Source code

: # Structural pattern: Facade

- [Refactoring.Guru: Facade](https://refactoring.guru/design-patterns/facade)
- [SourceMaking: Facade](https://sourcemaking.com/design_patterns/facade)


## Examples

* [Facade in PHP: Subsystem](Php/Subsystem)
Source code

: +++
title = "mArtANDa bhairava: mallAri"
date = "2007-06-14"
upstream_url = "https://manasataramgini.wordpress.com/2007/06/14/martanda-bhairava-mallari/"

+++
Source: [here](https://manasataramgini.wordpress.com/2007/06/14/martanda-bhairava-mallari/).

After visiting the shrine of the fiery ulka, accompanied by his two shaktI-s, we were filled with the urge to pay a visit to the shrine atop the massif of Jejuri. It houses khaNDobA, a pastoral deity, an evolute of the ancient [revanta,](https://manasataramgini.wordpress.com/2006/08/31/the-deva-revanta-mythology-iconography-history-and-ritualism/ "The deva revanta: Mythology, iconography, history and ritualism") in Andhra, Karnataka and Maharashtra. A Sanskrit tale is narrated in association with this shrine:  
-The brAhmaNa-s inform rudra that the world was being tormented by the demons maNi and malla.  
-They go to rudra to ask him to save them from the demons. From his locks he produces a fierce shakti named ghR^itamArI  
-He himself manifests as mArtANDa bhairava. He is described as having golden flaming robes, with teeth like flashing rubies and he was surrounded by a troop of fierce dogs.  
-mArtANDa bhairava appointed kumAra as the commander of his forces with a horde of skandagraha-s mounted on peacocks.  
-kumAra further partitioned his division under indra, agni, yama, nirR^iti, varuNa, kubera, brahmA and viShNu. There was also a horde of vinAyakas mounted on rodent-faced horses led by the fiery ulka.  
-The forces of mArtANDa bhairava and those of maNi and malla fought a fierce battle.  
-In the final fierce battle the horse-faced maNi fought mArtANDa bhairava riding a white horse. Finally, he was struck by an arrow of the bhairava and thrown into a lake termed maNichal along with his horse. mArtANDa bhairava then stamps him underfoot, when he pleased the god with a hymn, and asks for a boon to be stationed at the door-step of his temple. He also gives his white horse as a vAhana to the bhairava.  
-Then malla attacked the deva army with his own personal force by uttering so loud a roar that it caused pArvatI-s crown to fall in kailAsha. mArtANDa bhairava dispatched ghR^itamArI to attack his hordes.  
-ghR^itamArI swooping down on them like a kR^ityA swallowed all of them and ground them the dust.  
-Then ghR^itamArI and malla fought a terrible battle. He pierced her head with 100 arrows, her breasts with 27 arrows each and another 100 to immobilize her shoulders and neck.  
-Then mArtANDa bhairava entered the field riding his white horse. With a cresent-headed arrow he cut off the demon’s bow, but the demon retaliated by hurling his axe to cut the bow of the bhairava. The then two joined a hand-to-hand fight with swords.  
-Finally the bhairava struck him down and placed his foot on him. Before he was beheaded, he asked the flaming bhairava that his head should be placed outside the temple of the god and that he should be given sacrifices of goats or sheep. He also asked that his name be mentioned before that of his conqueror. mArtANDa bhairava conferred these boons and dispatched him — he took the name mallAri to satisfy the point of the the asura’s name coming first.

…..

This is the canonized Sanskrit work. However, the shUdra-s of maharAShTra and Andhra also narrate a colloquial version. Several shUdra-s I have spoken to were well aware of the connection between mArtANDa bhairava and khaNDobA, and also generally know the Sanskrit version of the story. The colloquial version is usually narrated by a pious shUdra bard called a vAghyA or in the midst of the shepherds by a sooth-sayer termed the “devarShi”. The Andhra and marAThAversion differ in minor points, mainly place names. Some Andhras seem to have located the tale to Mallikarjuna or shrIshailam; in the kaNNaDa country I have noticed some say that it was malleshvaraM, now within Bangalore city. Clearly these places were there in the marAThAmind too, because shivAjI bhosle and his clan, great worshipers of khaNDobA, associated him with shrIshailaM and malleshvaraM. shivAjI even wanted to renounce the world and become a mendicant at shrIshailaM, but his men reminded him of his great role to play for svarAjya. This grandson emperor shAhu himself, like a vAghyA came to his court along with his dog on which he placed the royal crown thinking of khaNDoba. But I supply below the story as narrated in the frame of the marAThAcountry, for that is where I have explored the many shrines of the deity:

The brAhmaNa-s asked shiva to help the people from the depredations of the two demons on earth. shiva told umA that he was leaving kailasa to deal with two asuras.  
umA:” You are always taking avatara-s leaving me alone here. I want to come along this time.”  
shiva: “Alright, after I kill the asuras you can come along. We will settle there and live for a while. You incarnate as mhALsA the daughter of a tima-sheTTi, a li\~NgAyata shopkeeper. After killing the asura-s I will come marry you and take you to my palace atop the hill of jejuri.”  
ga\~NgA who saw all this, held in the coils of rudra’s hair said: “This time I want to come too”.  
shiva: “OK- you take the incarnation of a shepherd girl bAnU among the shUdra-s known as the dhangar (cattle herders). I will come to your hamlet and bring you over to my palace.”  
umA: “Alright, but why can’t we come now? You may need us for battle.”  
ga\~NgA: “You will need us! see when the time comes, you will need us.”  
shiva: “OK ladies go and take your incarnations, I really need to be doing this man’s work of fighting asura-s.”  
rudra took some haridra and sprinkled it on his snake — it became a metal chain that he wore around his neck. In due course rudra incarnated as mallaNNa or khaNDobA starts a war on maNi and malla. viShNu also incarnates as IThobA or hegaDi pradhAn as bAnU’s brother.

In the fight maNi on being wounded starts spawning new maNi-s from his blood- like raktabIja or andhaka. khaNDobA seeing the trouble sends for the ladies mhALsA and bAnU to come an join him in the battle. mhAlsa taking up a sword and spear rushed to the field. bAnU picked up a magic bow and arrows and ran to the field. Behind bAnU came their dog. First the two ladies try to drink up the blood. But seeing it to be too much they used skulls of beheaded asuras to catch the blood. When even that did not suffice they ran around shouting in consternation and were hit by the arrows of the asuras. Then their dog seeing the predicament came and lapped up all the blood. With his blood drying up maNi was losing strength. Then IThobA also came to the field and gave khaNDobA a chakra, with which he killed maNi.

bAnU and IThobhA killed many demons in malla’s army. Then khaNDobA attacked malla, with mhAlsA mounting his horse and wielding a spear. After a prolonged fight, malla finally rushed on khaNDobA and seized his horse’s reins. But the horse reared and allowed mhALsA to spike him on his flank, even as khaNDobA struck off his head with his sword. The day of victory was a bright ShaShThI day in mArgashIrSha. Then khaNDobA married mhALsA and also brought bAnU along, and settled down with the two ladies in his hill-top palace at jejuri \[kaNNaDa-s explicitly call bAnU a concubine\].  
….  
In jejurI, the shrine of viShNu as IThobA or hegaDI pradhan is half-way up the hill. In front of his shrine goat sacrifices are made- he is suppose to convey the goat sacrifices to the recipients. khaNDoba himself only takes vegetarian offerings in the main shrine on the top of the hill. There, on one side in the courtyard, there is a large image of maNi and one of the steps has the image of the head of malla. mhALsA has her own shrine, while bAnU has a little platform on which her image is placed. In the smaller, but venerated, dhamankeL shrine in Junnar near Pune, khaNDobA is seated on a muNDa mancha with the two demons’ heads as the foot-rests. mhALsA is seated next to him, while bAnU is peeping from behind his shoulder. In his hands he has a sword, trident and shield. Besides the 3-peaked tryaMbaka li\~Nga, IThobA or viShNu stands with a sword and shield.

═══

What you are asked to do -> Look over the material and return every line where the word "After" is found.

Response for this exercise ->
After visiting the shrine of the fiery ulka, accompanied by his two shaktI-s, we were filled with the urge to pay a visit to the shrine atop the massif of Jejuri. It houses khaNDobA, a pastoral deity, an evolute of the ancient [revanta,](https://manasataramgini.wordpress.com/2006/08/31/the-deva-revanta-mythology-iconography-history-and-ritualism/ "The deva revanta: Mythology, iconography, history and ritualism") in Andhra, Karnataka and Maharashtra. A Sanskrit tale is narrated in association with this shrine:  
shiva: “Alright, after I kill the asuras you can come along. We will settle there and live for a while. You incarnate as mhALsA the daughter of a tima-sheTTi, a li\~NgAyata shopkeeper. After killing the asura-s I will come marry you and take you to my palace atop the hill of jejuri.”  
bAnU and IThobhA killed many demons in malla’s army. Then khaNDobA attacked malla, with mhAlsA mounting his horse and wielding a spear. After a prolonged fight, malla finally rushed on khaNDobA and seized his horse’s reins. But the horse reared and allowed mhALsA to spike him on his flank, even as khaNDobA struck off his head with his sword. The day of victory was a bright ShaShThI day in mArgashIrSha. Then khaNDobA married mhALsA and also brought bAnU along, and settled down with the two ladies in his hill-top palace at jejuri \[kaNNaDa-s explicitly call bAnU a concubine\].  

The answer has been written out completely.